WASHINGTON (Reuters) - U.S. President Donald Trump on Tuesday blasted the investigation into alleged Russian meddling in last year's U.S. election and raised questions, without offering evidence, about Ukrainian support for his Democratic presidential rival, Hillary Clinton.

In a pair of early morning tweets, Trump also said U.S. Attorney General Jeff Sessions had "taken a very weak position" towards the Democratic presidential nominee and cited "Ukrainian efforts to sabotage Trump campaign - quietly working to boost Clinton'."

Trump did not elaborate or offer evidence about any role Ukraine may have played in the 2016 election.

The Republican president's first six months in office have been shadowed by investigations into possible Russian interference in the election and possible ties between his campaign and Moscow.

The Ukrainian president’s spokesman did not respond immediately to a request for comment. The Ukrainian Embassy in Washington denied Kiev had tried to influence the U.S. election.

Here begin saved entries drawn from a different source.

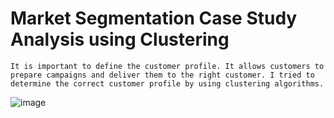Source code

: # Market Segmentation Case Study Analysis using Clustering

`It is important to define the customer profile. It allows customers to prepare campaigns and deliver them to the right customer. I tried to determine the correct customer profile by using clustering algorithms. `

<img src='https://imgs.search.brave.com/ejpfVNr-LlS9RLpDyno7qZLu1kGycHPIeoRN9gdy0zs/rs:fit:860:0:0/g:ce/aHR0cHM6Ly90My5m/dGNkbi5uZXQvanBn/LzAxLzI3LzY5LzIy/LzM2MF9GXzEyNzY5/MjI4MV9NQkl6Y29S/NkluU1JEUmNNcExp/VmNPVDBma3JRRnZI/Ui5qcGc' alt='image'/>
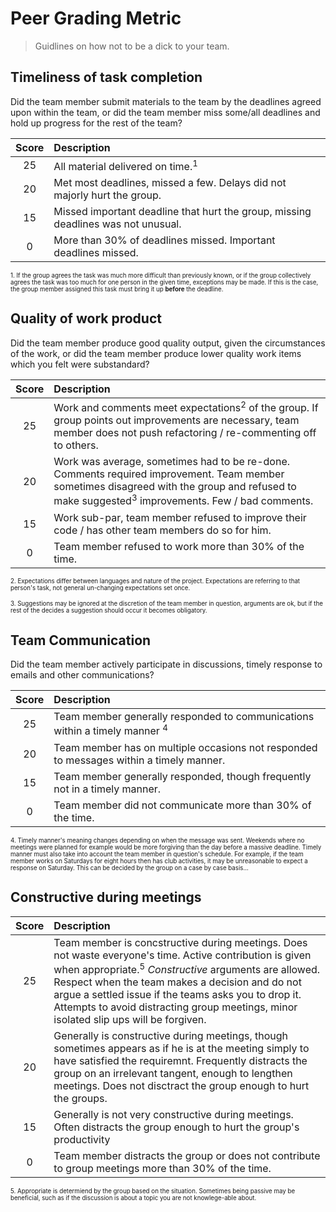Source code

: # Peer Grading Metric
> Guidlines on how not to be a dick to your team.

## Timeliness of task completion

Did the team member submit materials to the team by the deadlines agreed upon within the team, or did the team member miss some/all deadlines and hold up progress for the rest of the team?

| Score | Description |
|:-:|:--|
| 25 | All material delivered on time.<sup>1</sup> |
| 20 | Met most deadlines, missed a few. Delays did not majorly hurt the group. |
| 15 | Missed important deadline that hurt the group, missing deadlines was not unusual. |
| 0 | More than 30% of deadlines missed. Important deadlines missed. |

<sup><sub> 1. If the group agrees the task was much more difficult than previously known, or if the  group collectively agrees the task was too much for one person in the given time, exceptions may be  made. If this is the case, the group member assigned this task must bring it up **before** the deadline. </sub></sup>

## Quality of work product

Did the team member produce good quality output, given the circumstances of the work, or did the team member produce lower quality work items which you felt were substandard?

| Score | Description |
|:-:|:--|
| 25 | Work and comments meet expectations<sup>2</sup> of the group. If group points out improvements are necessary, team member does not push refactoring / re-commenting off to others. |
| 20 | Work was average, sometimes had to be re-done. Comments required improvement. Team member sometimes disagreed with the group and refused to make suggested<sup>3</sup> improvements. Few / bad comments. |
| 15 | Work sub-par, team member refused to improve their code / has other team members do so for him. |
| 0 | Team member refused to work more than 30% of the time. |

<sup><sub> 2. Expectations differ between languages and nature of the project. Expectations are referring to that person's task, not general un-changing expectations set once. </sub></sup>

<sup><sub> 3. Suggestions may be ignored at the discretion of the team member in question, arguments are ok, but if the rest of the decides a suggestion should occur it becomes obligatory. </sub></sup>

## Team Communication

Did the team member actively participate in discussions, timely response to emails and other communications?

| Score | Description |
|:-:|:--|
| 25 | Team member generally responded to communications within a timely manner <sup>4</sup> |
| 20 | Team member has on multiple occasions not responded to messages within a timely manner.
| 15 | Team member generally responded, though frequently not in a timely manner. |
| 0 | Team member did not communicate more than 30% of the time. |

<sup><sub> 4. Timely manner's meaning changes depending on when the message was sent. Weekends where no meetings were planned for example would be more forgiving than the day before a massive deadline. Timely manner must also take into account the team member in question's schedule. For example, if the team member works on Saturdays for eight hours then has club activities, it may be unreasonable to expect a response on Saturday. This can be decided by the group on a case by case basis... <sub><sup>

## Constructive during meetings

| Score | Description |
|:-:|:--|
| 25 | Team member is concstructive during meetings. Does not waste everyone's time. Active contribution is given when appropriate.<sup>5</sup> *Constructive* arguments are allowed. Respect when the team makes a decision and do not argue a settled issue if the teams asks you to drop it. Attempts to avoid distracting group meetings, minor isolated slip ups will be forgiven. |
| 20 | Generally is constructive during meetings, though sometimes appears as if he is at the meeting simply to have satisfied the requiremnt. Frequently distracts the group on an irrelevant tangent, enough to lengthen meetings. Does not disctract the group enough to hurt the groups. |
| 15 | Generally is not very constructive during meetings. Often distracts the group enough to hurt the group's productivity |
| 0 | Team member distracts the group or does not contribute to group meetings more than 30% of the time. |

<sup><sub> 5. Appropriate is determiend by the group based on the situation. Sometimes being passive may be beneficial, such as if the discussion is about a topic you are not knowlege-able about. </sub></sup>

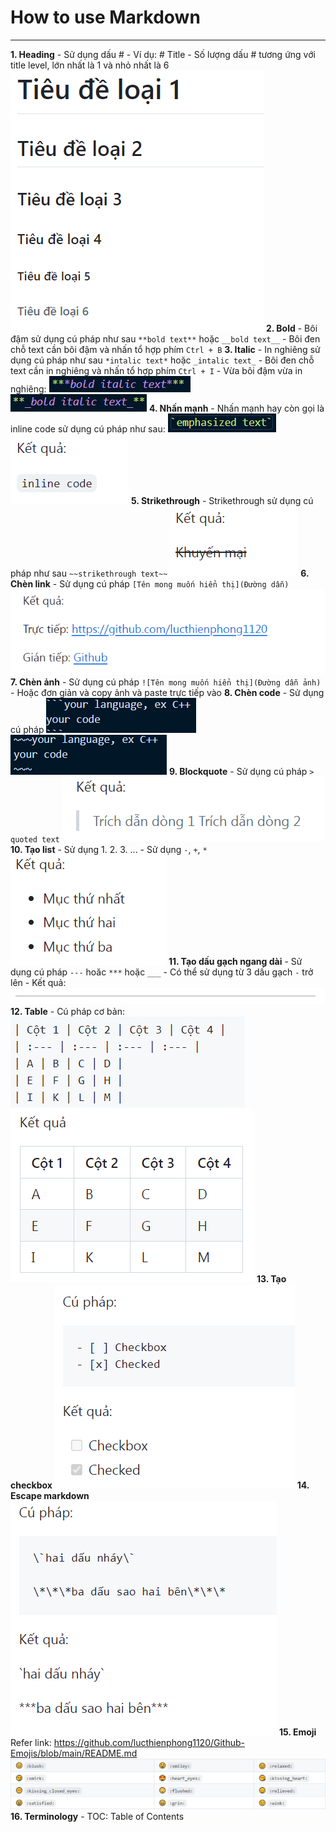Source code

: # How to use Markdown
---
**1. Heading**
    - Sử dụng dấu #
    - Ví dụ: # Title
    - Số lượng dấu # tương ứng với title level, lớn nhất là 1 và nhỏ nhất là 6
    ![alt text](Image/image-11.png)
**2. Bold**
    - Bôi đậm sử dụng cú pháp như sau `**bold text**` hoặc `__bold text__`
    - Bôi đen chỗ text cần bôi đậm và nhấn tổ hợp phím `Ctrl + B`
**3. Italic**
    - In nghiêng sử dụng cú pháp như sau `*intalic text*` hoặc `_intalic text_`
    - Bôi đen chỗ text cần in nghiêng và nhấn tổ hợp phím `Ctrl + I`
    - Vừa bôi đậm vừa in nghiêng:
    ![alt text](Image/image-1.png)
    ![alt text](Image/image-4.png)
**4. Nhấn mạnh**
    - Nhấn mạnh hay còn gọi là inline code sử dụng cú pháp như sau:
    ![alt text](Image/image.png)
    ![alt text](Image/image-12.png)
**5. Strikethrough**
    - Strikethrough sử dụng cú pháp như sau `~~strikethrough text~~`
    ![alt text](Image/image-13.png)
**6. Chèn link**
    - Sử dụng cú pháp `[Tên mong muốn hiển thị](Đường dẫn)`
    ![alt text](Image/image-15.png)
**7. Chèn ảnh**
    - Sử dụng cú pháp `![Tên mong muốn hiển thị](Đường dẫn ảnh)`
    - Hoặc đơn giản và copy ảnh và paste trực tiếp vào
**8. Chèn code**
    - Sử dụng cú pháp
    ![alt text](Image/image-2.png)
    ![alt text](Image/image-5.png)
**9. Blockquote**
    - Sử dụng cú pháp `> quoted text`
    ![alt text](Image/image-14.png)
**10. Tạo list**
    - Sử dụng 1. 2. 3. ...
    - Sử dụng `-`, `+`, `*`
    ![alt text](Image/image-16.png)
**11. Tạo dấu gạch ngang dài**
    - Sử dụng cú pháp `---` hoăc `***` hoặc `___`
    - Có thể sử dụng từ 3 dấu gạch `-` trở lên
    - Kết quả:
    ![alt text](Image/image-3.png)
**12. Table**
    - Cú pháp cơ bản:
    ![alt text](Image/image-7.png)
    ![alt text](Image/image-8.png)
**13. Tạo checkbox**
    ![alt text](Image/image-9.png)
**14. Escape markdown**
    ![alt text](Image/image-10.png)
**15. Emoji**
    Refer link: https://github.com/lucthienphong1120/Github-Emojis/blob/main/README.md
    ![alt text](Image/image-17.png)
**16. Terminology**
    - TOC: Table of Contents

"We stand by our words that the government of Ukraine didn't help any candidate in (the) election. Ukraine is proud of bipartisan support in the U.S.," the embassy posted on Twitter.

Ukraine’s permanent representative to the Council of Europe, Dmytro Kuleba, said on Twitter: "Trump writes that we interfered in the elections in the USA, while Putin says that we threaten Russia. There was a time when we were peaceful buckwheat sowers who kept themselves to themselves."

The U.S. intelligence community determined that Russia attempted to interfere in the White House race. Moscow has denied it and Trump has said his campaign did not collude with Russia.

The allegations are being investigated by U.S. congressional committees and a federal special counsel.

In the run-up to the November election, the FBI probed Clinton's handling of email as U.S. secretary of state under Democratic President Barack Obama but ultimately said no criminal charges were warranted.